Exemplos não faltam. Desde a realização, em 1924, do primeiro compêndio feminista e da educação, à eleição pela primeira vez, em 1934, de três deputadas para a Assembleia Nacional – Maria Cândida Pereira, Domitília Miranda de Carvalho e Maria dos Santos Guardiola – sob a condição de possuírem o curso dos liceus. À escala internacional, o ano de 1948 foi um ano de mudança de paradigma, com a aprovação do princípio da igualdade entre homens e mulheres através da aprovação da Declaração Universal dos Direitos do Homem.
Entre nós, 1976 foi um ano muito importante, com a aprovação da Constituição da República Portuguesa, com um novo enquadramento jurídico-constitucional de onde subjaz o princípio da igualdade entre homens e mulheres. Que veio a servir de trave-mestra do nosso ordenamento jurídico, e nos tem permitido nas últimas décadas construir novos enquadramentos jurídicos – que paulatinamente têm vindo a acabar com atitudes e posições fechadas nestas matérias.

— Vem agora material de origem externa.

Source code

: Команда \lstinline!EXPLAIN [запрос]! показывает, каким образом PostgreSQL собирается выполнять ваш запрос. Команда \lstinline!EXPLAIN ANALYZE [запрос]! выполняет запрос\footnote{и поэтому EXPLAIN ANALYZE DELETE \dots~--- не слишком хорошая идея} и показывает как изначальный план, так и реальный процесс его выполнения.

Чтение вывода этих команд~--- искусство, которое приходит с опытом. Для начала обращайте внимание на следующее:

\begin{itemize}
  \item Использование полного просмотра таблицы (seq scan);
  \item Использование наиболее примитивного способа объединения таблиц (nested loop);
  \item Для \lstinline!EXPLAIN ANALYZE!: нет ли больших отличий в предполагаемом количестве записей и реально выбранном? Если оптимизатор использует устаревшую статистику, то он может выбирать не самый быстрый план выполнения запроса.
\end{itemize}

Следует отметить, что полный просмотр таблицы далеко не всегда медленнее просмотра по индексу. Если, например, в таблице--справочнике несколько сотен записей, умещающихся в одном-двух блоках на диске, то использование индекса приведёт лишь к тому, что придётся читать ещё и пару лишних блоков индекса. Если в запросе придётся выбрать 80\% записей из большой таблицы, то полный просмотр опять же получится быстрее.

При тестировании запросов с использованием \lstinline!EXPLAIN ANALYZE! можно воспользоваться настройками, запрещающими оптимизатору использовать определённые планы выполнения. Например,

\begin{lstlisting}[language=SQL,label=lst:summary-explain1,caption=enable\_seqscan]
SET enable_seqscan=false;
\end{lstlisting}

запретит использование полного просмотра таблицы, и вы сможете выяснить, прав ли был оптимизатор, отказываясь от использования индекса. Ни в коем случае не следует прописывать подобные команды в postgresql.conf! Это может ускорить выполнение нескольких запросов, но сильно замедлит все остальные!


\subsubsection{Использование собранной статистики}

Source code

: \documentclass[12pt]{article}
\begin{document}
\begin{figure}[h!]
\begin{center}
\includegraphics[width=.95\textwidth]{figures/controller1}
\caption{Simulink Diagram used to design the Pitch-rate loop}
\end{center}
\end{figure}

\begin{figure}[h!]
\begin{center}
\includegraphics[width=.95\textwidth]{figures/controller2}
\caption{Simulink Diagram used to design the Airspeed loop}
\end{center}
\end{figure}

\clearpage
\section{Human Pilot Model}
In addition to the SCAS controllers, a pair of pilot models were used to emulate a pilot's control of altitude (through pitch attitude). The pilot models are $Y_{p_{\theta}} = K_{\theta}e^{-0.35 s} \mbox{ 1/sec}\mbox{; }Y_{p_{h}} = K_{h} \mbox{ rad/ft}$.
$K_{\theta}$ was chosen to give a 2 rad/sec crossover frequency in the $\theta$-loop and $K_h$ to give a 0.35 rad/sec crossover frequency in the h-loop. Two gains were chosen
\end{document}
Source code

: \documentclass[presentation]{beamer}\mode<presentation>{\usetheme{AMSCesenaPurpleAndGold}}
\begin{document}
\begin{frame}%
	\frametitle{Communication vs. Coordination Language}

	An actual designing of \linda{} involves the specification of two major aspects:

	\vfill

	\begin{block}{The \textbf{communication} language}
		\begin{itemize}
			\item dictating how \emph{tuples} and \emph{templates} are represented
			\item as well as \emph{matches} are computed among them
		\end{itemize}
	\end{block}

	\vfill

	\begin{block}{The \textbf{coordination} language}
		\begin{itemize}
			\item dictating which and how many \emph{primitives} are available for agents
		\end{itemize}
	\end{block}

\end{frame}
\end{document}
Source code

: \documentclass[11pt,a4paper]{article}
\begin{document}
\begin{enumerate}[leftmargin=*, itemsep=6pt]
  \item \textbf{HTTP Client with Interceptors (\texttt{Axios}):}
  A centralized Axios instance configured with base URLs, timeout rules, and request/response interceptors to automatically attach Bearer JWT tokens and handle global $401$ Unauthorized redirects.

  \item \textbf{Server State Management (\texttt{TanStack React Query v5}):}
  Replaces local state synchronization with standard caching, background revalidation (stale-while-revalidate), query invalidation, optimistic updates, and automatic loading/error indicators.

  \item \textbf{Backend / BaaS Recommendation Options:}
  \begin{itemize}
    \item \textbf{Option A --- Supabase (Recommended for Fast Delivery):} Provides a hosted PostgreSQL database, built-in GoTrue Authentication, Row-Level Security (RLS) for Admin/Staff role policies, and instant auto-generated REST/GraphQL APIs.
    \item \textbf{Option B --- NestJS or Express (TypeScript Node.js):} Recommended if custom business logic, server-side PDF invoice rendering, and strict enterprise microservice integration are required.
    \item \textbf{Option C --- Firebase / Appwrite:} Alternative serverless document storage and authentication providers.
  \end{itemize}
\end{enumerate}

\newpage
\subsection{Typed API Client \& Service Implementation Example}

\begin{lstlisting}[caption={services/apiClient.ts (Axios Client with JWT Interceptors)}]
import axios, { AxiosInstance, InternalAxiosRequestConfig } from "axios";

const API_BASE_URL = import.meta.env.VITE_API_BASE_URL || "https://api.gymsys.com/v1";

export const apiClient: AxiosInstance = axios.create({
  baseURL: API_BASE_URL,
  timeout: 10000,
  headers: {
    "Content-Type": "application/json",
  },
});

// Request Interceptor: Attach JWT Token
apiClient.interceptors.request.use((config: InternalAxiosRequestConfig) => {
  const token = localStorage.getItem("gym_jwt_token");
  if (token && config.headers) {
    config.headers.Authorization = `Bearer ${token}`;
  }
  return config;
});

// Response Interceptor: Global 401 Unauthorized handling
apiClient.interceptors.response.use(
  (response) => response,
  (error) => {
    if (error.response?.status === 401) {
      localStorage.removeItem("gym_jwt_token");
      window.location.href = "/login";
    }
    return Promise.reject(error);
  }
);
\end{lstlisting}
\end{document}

A lei da paridade, aprovada em 2006, é mais um bom exemplo de avanço no nosso país. E desde esse ano muito mais tem sido feito por sucessivos governos no sentido de criar condições para que o género feminino não seja prejudicado nas oportunidades de participação na vida pública, política, académica, profissional, etc.
Ainda existe muito para fazer neste domínio? Claro que sim. Mas se todos dermos a nossa colaboração e, na nossa condição, os nossos contributos, será possível derrubar mais barreiras.
No meu caso, educado por mãe que sempre me fez perceber e sentir a importância das mulheres na sociedade – e com o exemplo de vida de uma ‘avó’ forte, determinada e líder –, nunca deixei, de forma espontânea (sem precisar de normativos legais para que tal acontecesse), de pugnar pela participação das mulheres em todos os domínios da sociedade. E na vida pública (três governos de Portugal), na vida partidária (com responsabilidades de base local, distrital e nacional), na vida profissional e na vida académica (responsabilidades de direção de faculdade) sempre trabalhei com mais mulheres do que com homens.
Os resultados foram maioritariamente positivos. Com poucas exceções, as desilusões e os problemas com as colegas e as colaboradoras foram mais raros do que com os colegas e os colaboradores.
Daí, ser favorável a uma cultura do aumento da participação feminina na sociedade. Essa é uma tendência não só europeia mas também mundial. Até para temperar os exageros de um certo feminismo fundamentalista e acabar com oportunismos de certas pessoas – que, às costas da causa do feminismo ou da igualdade, esquecem outros valores de vida relevantes para todos os géneros: a memória, o respeito, a competência e, acima de tudo, o interesse geral e não o particular ou pessoal.